§ Task brief:
Reproduce word for word every line of the entries below, from the line containing "históricos da linguagem" through the final line, and nothing else.

-- Records supplied follows --

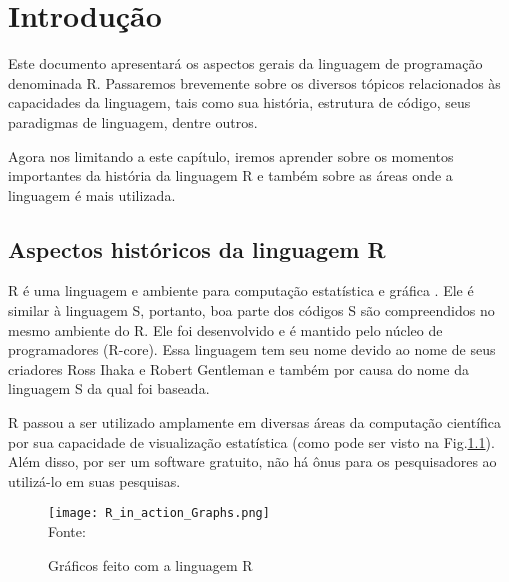 \chapter{ Introdução}
  Este documento apresentará os aspectos gerais da linguagem de programação denominada R. Passaremos brevemente sobre os diversos tópicos relacionados às capacidades da linguagem, tais como sua história, estrutura de código, seus paradigmas de linguagem, dentre outros.

  Agora nos limitando a este capítulo, iremos aprender sobre os momentos importantes da história da linguagem R e também sobre as áreas onde a linguagem é mais utilizada.

  \section{Aspectos históricos da linguagem R}

    R é uma linguagem e ambiente para computação estatística e gráfica \cite{Eglen2009}. Ele é similar à linguagem S, portanto, boa parte dos códigos S são compreendidos no mesmo ambiente do R. Ele foi desenvolvido e é mantido pelo núcleo de programadores (R-core). Essa linguagem tem seu nome devido ao nome de seus criadores Ross Ihaka e Robert Gentleman e também por causa do nome da linguagem S da qual foi baseada.

    R passou a ser utilizado amplamente em diversas áreas da computação científica por sua capacidade de visualização estatística (como pode ser visto na Fig.\ref{R_Graphs}). Além disso, por ser um software gratuito, não há ônus para os pesquisadores ao utilizá-lo em suas pesquisas.

    \begin{comment}
      https://rkabacoff.github.io/datavis/datavis.pdf
      https://web.stanford.edu/class/bios221/book/Chap-Graphics.html
      https://www.r-graph-gallery.com/index.html
      https://www.r-project.org/
    \end{comment}
    \begin{figure}[H]
      \begin{center}
        \caption{Gráficos feito com a linguagem R} \label{R_Graphs}
        \texttt{[image: R\_in\_action\_Graphs.png]} \\
        {\tiny \sf Fonte: \cite{Kabacoff2015}}
      \end{center}
    \end{figure}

-- Records supplied concluded --

§ Solution to this exercise:
  \section{Aspectos históricos da linguagem R}

    R é uma linguagem e ambiente para computação estatística e gráfica \cite{Eglen2009}. Ele é similar à linguagem S, portanto, boa parte dos códigos S são compreendidos no mesmo ambiente do R. Ele foi desenvolvido e é mantido pelo núcleo de programadores (R-core). Essa linguagem tem seu nome devido ao nome de seus criadores Ross Ihaka e Robert Gentleman e também por causa do nome da linguagem S da qual foi baseada.

    R passou a ser utilizado amplamente em diversas áreas da computação científica por sua capacidade de visualização estatística (como pode ser visto na Fig.\ref{R_Graphs}). Além disso, por ser um software gratuito, não há ônus para os pesquisadores ao utilizá-lo em suas pesquisas.

    \begin{comment}
      https://rkabacoff.github.io/datavis/datavis.pdf
      https://web.stanford.edu/class/bios221/book/Chap-Graphics.html
      https://www.r-graph-gallery.com/index.html
      https://www.r-project.org/
    \end{comment}
    \begin{figure}[H]
      \begin{center}
        \caption{Gráficos feito com a linguagem R} \label{R_Graphs}
        \texttt{[image: R\_in\_action\_Graphs.png]} \\
        {\tiny \sf Fonte: \cite{Kabacoff2015}}
      \end{center}
    \end{figure}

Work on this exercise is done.